Work task: The listing below must be repeated word for word, with its images excluded.

◇ ◇ ◇

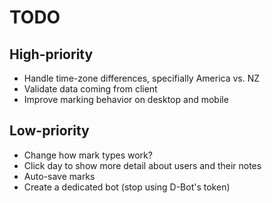# TODO

## High-priority

- Handle time-zone differences, specifially America vs. NZ
- Validate data coming from client
- Improve marking behavior on desktop and mobile

## Low-priority

- Change how mark types work?
- Click day to show more detail about users and their notes
- Auto-save marks
- Create a dedicated bot (stop using D-Bot's token)
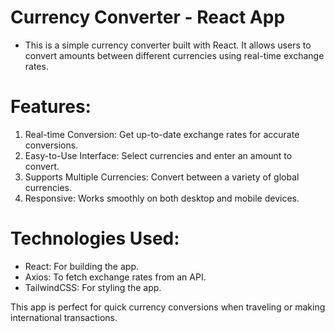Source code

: # Currency Converter - React App

- This is a simple currency converter built with React. It allows users to convert amounts between different currencies using real-time exchange rates.

# Features:
1. Real-time Conversion: Get up-to-date exchange rates for accurate conversions.
2. Easy-to-Use Interface: Select currencies and enter an amount to convert.
3. Supports Multiple Currencies: Convert between a variety of global currencies.
4. Responsive: Works smoothly on both desktop and mobile devices.

# Technologies Used:
- React: For building the app.
- Axios: To fetch exchange rates from an API.
- TailwindCSS: For styling the app.

This app is perfect for quick currency conversions when traveling or making international transactions.
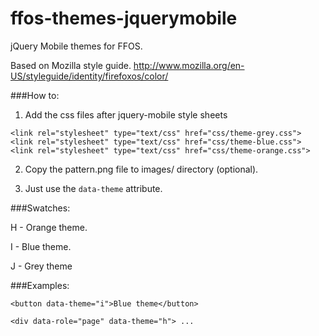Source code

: ffos-themes-jquerymobile
========================

jQuery Mobile themes for FFOS.

Based on Mozilla style guide. http://www.mozilla.org/en-US/styleguide/identity/firefoxos/color/

###How to:

1. Add the css files after jquery-mobile style sheets

  `<link rel="stylesheet" type="text/css" href="css/theme-grey.css">`
  `<link rel="stylesheet" type="text/css" href="css/theme-blue.css">`
  `<link rel="stylesheet" type="text/css" href="css/theme-orange.css">`

2. Copy the pattern.png file to images/ directory (optional).

3. Just use the `data-theme` attribute.


###Swatches:

H - Orange theme.

I - Blue theme.

J - Grey theme


###Examples:

  `<button data-theme="i">Blue theme</button>`
  
  `<div data-role="page" data-theme="h"> ...`

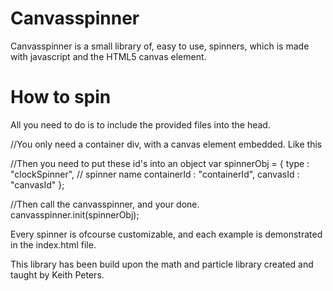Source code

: # Canvasspinner

Canvasspinner is a small library of, easy to use, spinners, which is made with javascript and the HTML5 canvas element. 



# How to spin
All you need to do is to include the provided files into the head.

//You only need a container div, with a canvas element embedded. Like this
<div id="containerId">
  <canvas id="canvasId"></canvas>
</div>


//Then you need to put these id's into an object
var spinnerObj = {
  type : "clockSpinner", // spinner name
  containerId : "containerId",
  canvasId : "canvasId"
};


//Then call the canvasspinner, and your done.
canvasspinner.init(spinnerObj);



Every spinner is ofcourse customizable, and each example is demonstrated in the index.html file.


This library has been build upon the math and particle library created and taught by Keith Peters.


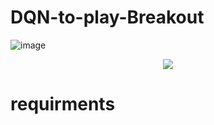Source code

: # DQN-to-play-Breakout

![image](https://github.com/Checkmate986212/DQN-to-play-Breakout/blob/master/image_result/methods.png)


<div align=center><img src="https://github.com/Checkmate986212/DQN-to-play-Breakout/blob/master/image_result/result.gif" /></div>


requirments
==========================================
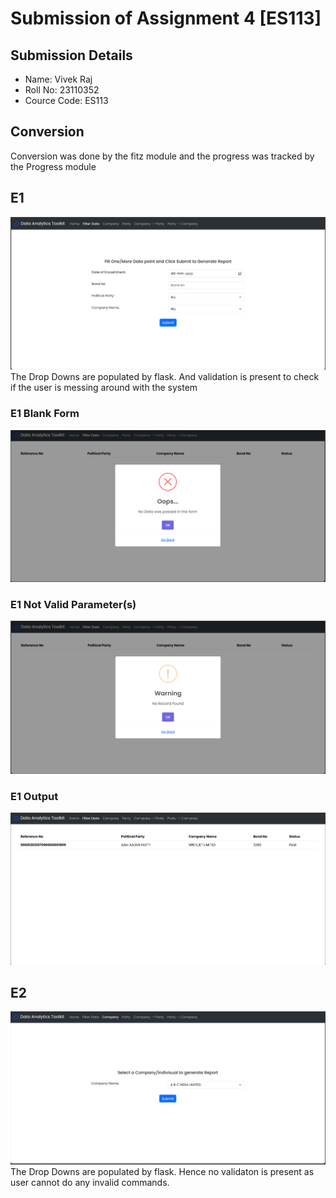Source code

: # Submission of Assignment 4 [ES113]

## Submission Details

* Name: Vivek Raj
* Roll No: 23110352
* Cource Code: ES113

## Conversion

Conversion was done by the fitz module and the progress was tracked by the Progress module

## E1

![E1](Assets/e1q.png "Title")
The Drop Downs are populated by flask. And validation is present to check if the user is messing around with the system

### E1 Blank Form
![E1](Assets/e1e1.png "Title")

### E1 Not Valid Parameter(s)
![E1](Assets/e1e2.png "Title")

### E1 Output
![E1](Assets/e1a.png "Title")

## E2

![E2](Assets/e2q.png "Title")
The Drop Downs are populated by flask. Hence no validaton is present as user cannot do any invalid commands.
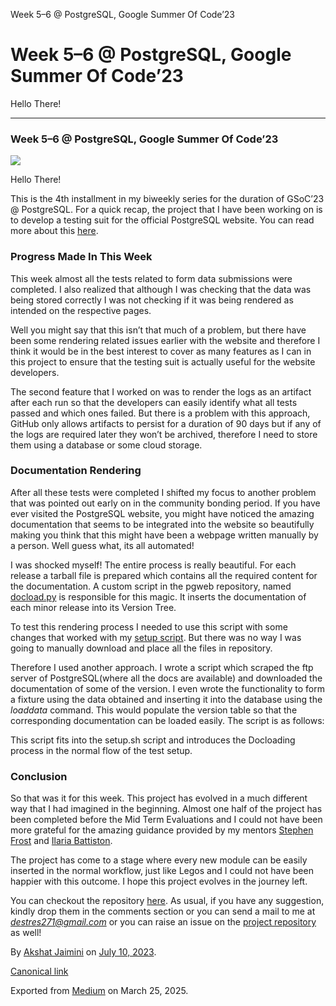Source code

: Week 5–6 @ PostgreSQL, Google Summer Of Code’23

Week 5–6 @ PostgreSQL, Google Summer Of Code’23
===============================================

Hello There!

---

### Week 5–6 @ PostgreSQL, Google Summer Of Code’23

![](https://cdn-images-1.medium.com/max/1200/0*qnI7YBhC8Tnk5t3n.png)

Hello There!

This is the 4th installment in my biweekly series for the duration of GSoC’23 @ PostgreSQL. For a quick recap, the project that I have been working on is to develop a testing suit for the official PostgreSQL website. You can read more about this [here](https://github.com/destrex271/pgweb-testing-harness/).

### Progress Made In This Week

This week almost all the tests related to form data submissions were completed. I also realized that although I was checking that the data was being stored correctly I was not checking if it was being rendered as intended on the respective pages.

Well you might say that this isn’t that much of a problem, but there have been some rendering related issues earlier with the website and therefore I think it would be in the best interest to cover as many features as I can in this project to ensure that the testing suit is actually useful for the website developers.

The second feature that I worked on was to render the logs as an artifact after each run so that the developers can easily identify what all tests passed and which ones failed. But there is a problem with this approach, GitHub only allows artifacts to persist for a duration of 90 days but if any of the logs are required later they won’t be archived, therefore I need to store them using a database or some cloud storage.

### Documentation Rendering

After all these tests were completed I shifted my focus to another problem that was pointed out early on in the community bonding period. If you have ever visited the PostgreSQL website, you might have noticed the amazing documentation that seems to be integrated into the website so beautifully making you think that this might have been a webpage written manually by a person. Well guess what, its all automated!

I was shocked myself! The entire process is really beautiful. For each release a tarball file is prepared which contains all the required content for the documentation. A custom script in the pgweb repository, named [docload.py](https://github.com/postgres/pgweb/blob/master/tools/docs/docload.py) is responsible for this magic. It inserts the documentation of each minor release into its Version Tree.

To test this rendering process I needed to use this script with some changes that worked with my [setup script](https://github.com/destrex271/pgweb-testing-harness/blob/main/src/workflow_utils/setup.sh). But there was no way I was going to manually download and place all the files in repository.

Therefore I used another approach. I wrote a script which scraped the ftp server of PostgreSQL(where all the docs are available) and downloaded the documentation of some of the version. I even wrote the functionality to form a fixture using the data obtained and inserting it into the database using the *loaddata* command. This would populate the version table so that the corresponding documentation can be loaded easily. The script is as follows:

This script fits into the setup.sh script and introduces the Docloading process in the normal flow of the test setup.

### Conclusion

So that was it for this week. This project has evolved in a much different way that I had imagined in the beginning. Almost one half of the project has been completed before the Mid Term Evaluations and I could not have been more grateful for the amazing guidance provided by my mentors [Stephen Frost](https://www.linkedin.com/in/stephen-frost/) and [Ilaria Battiston](https://www.linkedin.com/in/ilaria-b-a53014175/).

The project has come to a stage where every new module can be easily inserted in the normal workflow, just like Legos and I could not have been happier with this outcome. I hope this project evolves in the journey left.

You can checkout the repository [here](https://github.com/destrex271/pgweb-testing-harness). As usual, if you have any suggestion, kindly drop them in the comments section or you can send a mail to me at [*destres271@gmail.com*](mailto:destrex271@gmail.com) or you can raise an issue on the [project repository](https://github.com/destrex271/pgweb-testing-harness) as well!

By [Akshat Jaimini](https://medium.com/@destrex271) on [July 10, 2023](https://medium.com/p/d74ec1dff8f8).

[Canonical link](https://medium.com/@destrex271/week-5-6-postgresql-google-summer-of-code23-d74ec1dff8f8)

Exported from [Medium](https://medium.com) on March 25, 2025.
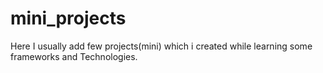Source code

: # mini_projects
Here I usually add few projects(mini) which i created while learning some frameworks and Technologies.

◇ ◇ ◇

Answer to the problem:
# TODO

## High-priority

- Handle time-zone differences, specifially America vs. NZ
- Validate data coming from client
- Improve marking behavior on desktop and mobile

## Low-priority

- Change how mark types work?
- Click day to show more detail about users and their notes
- Auto-save marks
- Create a dedicated bot (stop using D-Bot's token)
Source code

: # Currency Converter - React App

- This is a simple currency converter built with React. It allows users to convert amounts between different currencies using real-time exchange rates.

# Features:
1. Real-time Conversion: Get up-to-date exchange rates for accurate conversions.
2. Easy-to-Use Interface: Select currencies and enter an amount to convert.
3. Supports Multiple Currencies: Convert between a variety of global currencies.
4. Responsive: Works smoothly on both desktop and mobile devices.

# Technologies Used:
- React: For building the app.
- Axios: To fetch exchange rates from an API.
- TailwindCSS: For styling the app.

This app is perfect for quick currency conversions when traveling or making international transactions.
Source code

: ffos-themes-jquerymobile
========================

jQuery Mobile themes for FFOS.

Based on Mozilla style guide. http://www.mozilla.org/en-US/styleguide/identity/firefoxos/color/

###How to:

1. Add the css files after jquery-mobile style sheets

  `<link rel="stylesheet" type="text/css" href="css/theme-grey.css">`
  `<link rel="stylesheet" type="text/css" href="css/theme-blue.css">`
  `<link rel="stylesheet" type="text/css" href="css/theme-orange.css">`

2. Copy the pattern.png file to images/ directory (optional).

3. Just use the `data-theme` attribute.


###Swatches:

H - Orange theme.

I - Blue theme.

J - Grey theme


###Examples:

  `<button data-theme="i">Blue theme</button>`
  
  `<div data-role="page" data-theme="h"> ...`

Source code

: # Canvasspinner

Canvasspinner is a small library of, easy to use, spinners, which is made with javascript and the HTML5 canvas element. 



# How to spin
All you need to do is to include the provided files into the head.

//You only need a container div, with a canvas element embedded. Like this
<div id="containerId">
  <canvas id="canvasId"></canvas>
</div>


//Then you need to put these id's into an object
var spinnerObj = {
  type : "clockSpinner", // spinner name
  containerId : "containerId",
  canvasId : "canvasId"
};


//Then call the canvasspinner, and your done.
canvasspinner.init(spinnerObj);



Every spinner is ofcourse customizable, and each example is demonstrated in the index.html file.


This library has been build upon the math and particle library created and taught by Keith Peters.


Source code

: # DQN-to-play-Breakout

![image](https://github.com/Checkmate986212/DQN-to-play-Breakout/blob/master/image_result/methods.png)


<div align=center><img src="https://github.com/Checkmate986212/DQN-to-play-Breakout/blob/master/image_result/result.gif" /></div>


requirments
==========================================
Source code

: # Submission of Assignment 4 [ES113]

## Submission Details

* Name: Vivek Raj
* Roll No: 23110352
* Cource Code: ES113

## Conversion

Conversion was done by the fitz module and the progress was tracked by the Progress module

## E1

![E1](Assets/e1q.png "Title")
The Drop Downs are populated by flask. And validation is present to check if the user is messing around with the system

### E1 Blank Form
![E1](Assets/e1e1.png "Title")

### E1 Not Valid Parameter(s)
![E1](Assets/e1e2.png "Title")

### E1 Output
![E1](Assets/e1a.png "Title")

## E2

![E2](Assets/e2q.png "Title")
The Drop Downs are populated by flask. Hence no validaton is present as user cannot do any invalid commands.
Source code

: Week 5–6 @ PostgreSQL, Google Summer Of Code’23

Week 5–6 @ PostgreSQL, Google Summer Of Code’23
===============================================

Hello There!

---

### Week 5–6 @ PostgreSQL, Google Summer Of Code’23

![](https://cdn-images-1.medium.com/max/1200/0*qnI7YBhC8Tnk5t3n.png)

Hello There!

This is the 4th installment in my biweekly series for the duration of GSoC’23 @ PostgreSQL. For a quick recap, the project that I have been working on is to develop a testing suit for the official PostgreSQL website. You can read more about this [here](https://github.com/destrex271/pgweb-testing-harness/).

### Progress Made In This Week

This week almost all the tests related to form data submissions were completed. I also realized that although I was checking that the data was being stored correctly I was not checking if it was being rendered as intended on the respective pages.

Well you might say that this isn’t that much of a problem, but there have been some rendering related issues earlier with the website and therefore I think it would be in the best interest to cover as many features as I can in this project to ensure that the testing suit is actually useful for the website developers.

The second feature that I worked on was to render the logs as an artifact after each run so that the developers can easily identify what all tests passed and which ones failed. But there is a problem with this approach, GitHub only allows artifacts to persist for a duration of 90 days but if any of the logs are required later they won’t be archived, therefore I need to store them using a database or some cloud storage.

### Documentation Rendering

After all these tests were completed I shifted my focus to another problem that was pointed out early on in the community bonding period. If you have ever visited the PostgreSQL website, you might have noticed the amazing documentation that seems to be integrated into the website so beautifully making you think that this might have been a webpage written manually by a person. Well guess what, its all automated!

I was shocked myself! The entire process is really beautiful. For each release a tarball file is prepared which contains all the required content for the documentation. A custom script in the pgweb repository, named [docload.py](https://github.com/postgres/pgweb/blob/master/tools/docs/docload.py) is responsible for this magic. It inserts the documentation of each minor release into its Version Tree.

To test this rendering process I needed to use this script with some changes that worked with my [setup script](https://github.com/destrex271/pgweb-testing-harness/blob/main/src/workflow_utils/setup.sh). But there was no way I was going to manually download and place all the files in repository.

Therefore I used another approach. I wrote a script which scraped the ftp server of PostgreSQL(where all the docs are available) and downloaded the documentation of some of the version. I even wrote the functionality to form a fixture using the data obtained and inserting it into the database using the *loaddata* command. This would populate the version table so that the corresponding documentation can be loaded easily. The script is as follows:

This script fits into the setup.sh script and introduces the Docloading process in the normal flow of the test setup.

### Conclusion

So that was it for this week. This project has evolved in a much different way that I had imagined in the beginning. Almost one half of the project has been completed before the Mid Term Evaluations and I could not have been more grateful for the amazing guidance provided by my mentors [Stephen Frost](https://www.linkedin.com/in/stephen-frost/) and [Ilaria Battiston](https://www.linkedin.com/in/ilaria-b-a53014175/).

The project has come to a stage where every new module can be easily inserted in the normal workflow, just like Legos and I could not have been happier with this outcome. I hope this project evolves in the journey left.

You can checkout the repository [here](https://github.com/destrex271/pgweb-testing-harness). As usual, if you have any suggestion, kindly drop them in the comments section or you can send a mail to me at [*destres271@gmail.com*](mailto:destrex271@gmail.com) or you can raise an issue on the [project repository](https://github.com/destrex271/pgweb-testing-harness) as well!

By [Akshat Jaimini](https://medium.com/@destrex271) on [July 10, 2023](https://medium.com/p/d74ec1dff8f8).

[Canonical link](https://medium.com/@destrex271/week-5-6-postgresql-google-summer-of-code23-d74ec1dff8f8)

Exported from [Medium](https://medium.com) on March 25, 2025.
Source code

: # mini_projects
Here I usually add few projects(mini) which i created while learning some frameworks and Technologies.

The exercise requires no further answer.